『スプリングバレーブルワリー東京』店内にて

 お酒離れが指摘される若者とは裏腹に、盛り上がり続けるオーバー40女性の“飲み事情”。厚生労働省の調査では、飲酒習慣のある割合は女性で増加傾向にあり、なかでも40代、50代が2トップ。

レモンサワー・ブームを女性が牽引

 一般社団法人「日本のSAKEとWINEを愛する女性の会」代表理事の友田晶子さんも、女性が積極的にお酒を楽しむ現状を語る。
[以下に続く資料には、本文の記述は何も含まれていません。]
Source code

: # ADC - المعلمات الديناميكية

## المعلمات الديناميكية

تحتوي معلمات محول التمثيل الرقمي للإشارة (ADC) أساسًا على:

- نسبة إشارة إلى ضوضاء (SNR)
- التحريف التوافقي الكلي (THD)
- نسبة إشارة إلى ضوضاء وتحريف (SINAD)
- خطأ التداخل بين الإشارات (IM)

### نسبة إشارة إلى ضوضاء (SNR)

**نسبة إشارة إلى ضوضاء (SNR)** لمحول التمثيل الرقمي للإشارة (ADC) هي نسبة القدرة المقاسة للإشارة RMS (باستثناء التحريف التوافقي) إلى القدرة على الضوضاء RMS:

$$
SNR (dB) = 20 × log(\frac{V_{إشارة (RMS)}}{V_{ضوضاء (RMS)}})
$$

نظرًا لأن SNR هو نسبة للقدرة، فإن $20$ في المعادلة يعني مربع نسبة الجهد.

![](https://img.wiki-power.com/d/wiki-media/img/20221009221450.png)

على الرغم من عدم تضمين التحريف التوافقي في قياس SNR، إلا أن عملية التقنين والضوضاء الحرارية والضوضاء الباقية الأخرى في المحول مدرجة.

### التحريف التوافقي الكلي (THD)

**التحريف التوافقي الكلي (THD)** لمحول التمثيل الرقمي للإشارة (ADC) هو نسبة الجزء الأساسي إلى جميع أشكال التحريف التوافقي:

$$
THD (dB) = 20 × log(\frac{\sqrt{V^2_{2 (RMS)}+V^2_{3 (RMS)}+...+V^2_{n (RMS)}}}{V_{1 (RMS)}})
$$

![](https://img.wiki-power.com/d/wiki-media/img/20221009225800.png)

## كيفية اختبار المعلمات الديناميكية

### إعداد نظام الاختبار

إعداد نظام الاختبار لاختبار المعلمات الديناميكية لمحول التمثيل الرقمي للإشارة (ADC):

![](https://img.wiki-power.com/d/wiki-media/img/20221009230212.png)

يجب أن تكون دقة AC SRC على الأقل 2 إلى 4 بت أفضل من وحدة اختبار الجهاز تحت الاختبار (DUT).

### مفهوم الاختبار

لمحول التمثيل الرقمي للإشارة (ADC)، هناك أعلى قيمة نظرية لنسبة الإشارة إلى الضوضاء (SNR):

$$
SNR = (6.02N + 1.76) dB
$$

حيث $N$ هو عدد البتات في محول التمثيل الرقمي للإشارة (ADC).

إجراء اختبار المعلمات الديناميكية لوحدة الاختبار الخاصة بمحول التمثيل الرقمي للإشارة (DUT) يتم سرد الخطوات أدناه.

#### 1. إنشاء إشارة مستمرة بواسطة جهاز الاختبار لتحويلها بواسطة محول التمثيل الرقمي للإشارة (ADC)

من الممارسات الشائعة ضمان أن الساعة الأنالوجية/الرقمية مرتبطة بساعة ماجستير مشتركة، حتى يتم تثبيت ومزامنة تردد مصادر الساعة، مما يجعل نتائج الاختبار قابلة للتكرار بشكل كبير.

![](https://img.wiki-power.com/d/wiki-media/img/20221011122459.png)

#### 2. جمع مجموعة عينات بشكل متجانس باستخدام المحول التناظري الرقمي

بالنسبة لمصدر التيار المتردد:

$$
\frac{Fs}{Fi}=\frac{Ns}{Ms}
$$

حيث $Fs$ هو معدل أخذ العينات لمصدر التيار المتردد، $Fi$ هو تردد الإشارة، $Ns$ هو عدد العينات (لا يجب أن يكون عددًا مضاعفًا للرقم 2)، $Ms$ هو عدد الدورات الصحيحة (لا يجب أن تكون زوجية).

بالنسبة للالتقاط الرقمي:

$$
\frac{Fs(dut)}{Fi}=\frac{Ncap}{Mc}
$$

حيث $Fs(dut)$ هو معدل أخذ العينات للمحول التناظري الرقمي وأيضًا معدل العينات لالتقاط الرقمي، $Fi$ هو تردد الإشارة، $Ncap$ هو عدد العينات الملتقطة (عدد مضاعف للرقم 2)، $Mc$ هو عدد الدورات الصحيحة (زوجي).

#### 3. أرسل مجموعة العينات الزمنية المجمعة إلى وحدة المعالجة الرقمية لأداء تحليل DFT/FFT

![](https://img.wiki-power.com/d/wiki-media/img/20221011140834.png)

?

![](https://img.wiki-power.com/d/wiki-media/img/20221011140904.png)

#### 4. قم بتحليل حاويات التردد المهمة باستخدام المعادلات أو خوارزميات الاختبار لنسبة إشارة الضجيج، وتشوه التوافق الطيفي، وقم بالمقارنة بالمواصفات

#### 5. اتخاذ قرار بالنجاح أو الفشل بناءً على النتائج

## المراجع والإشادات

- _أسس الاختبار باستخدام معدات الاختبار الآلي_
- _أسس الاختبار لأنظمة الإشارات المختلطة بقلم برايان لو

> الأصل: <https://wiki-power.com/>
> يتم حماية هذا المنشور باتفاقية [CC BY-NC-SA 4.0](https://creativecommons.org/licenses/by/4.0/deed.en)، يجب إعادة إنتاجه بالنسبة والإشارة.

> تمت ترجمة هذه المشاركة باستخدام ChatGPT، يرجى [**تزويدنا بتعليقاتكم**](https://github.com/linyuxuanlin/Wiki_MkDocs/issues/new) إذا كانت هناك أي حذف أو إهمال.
「今年は高アルコール商品が数多く登場。缶酎ハイでアルコール度数12%というものまで出ています。また、女性向けの商品が増えフルーティー、ナチュラルなものやリキュール系の甘いお酒も人気が高い。おととしからのレモンサワー・ブームも継続中です」

 専門店もできるほど流行したレモンサワーだが、お酒の割り材『ハイサワー』を販売する博水社の田中秀子代表取締役は、その人気をこう分析する。

「ブームは、主に女性が牽引しています。レモンサワーはスッキリしていて、どんな食事にも合う。“天然のビタミンがとれて健康的”というイメージもある。また、例えば氷がわりに凍結させたレモンを入れてインスタ映えを意識するなど、業界全体が努力してレモンサワーを盛り立てたことも大きかったですね」

 お酒の楽しみ方にも変化があった。友田さんによれば、“健康的”のほかに、“食事と一緒に”“人生を楽しく”がキーワード。

 “健康的”に飲む人には、糖質制限ブームの影響もあって、焼酎やウイスキーなど糖質の少ない蒸留酒が人気。博水社では、健康志向の消費者に目を向けた、糖質やカロリーを抑えた商品が好調だという。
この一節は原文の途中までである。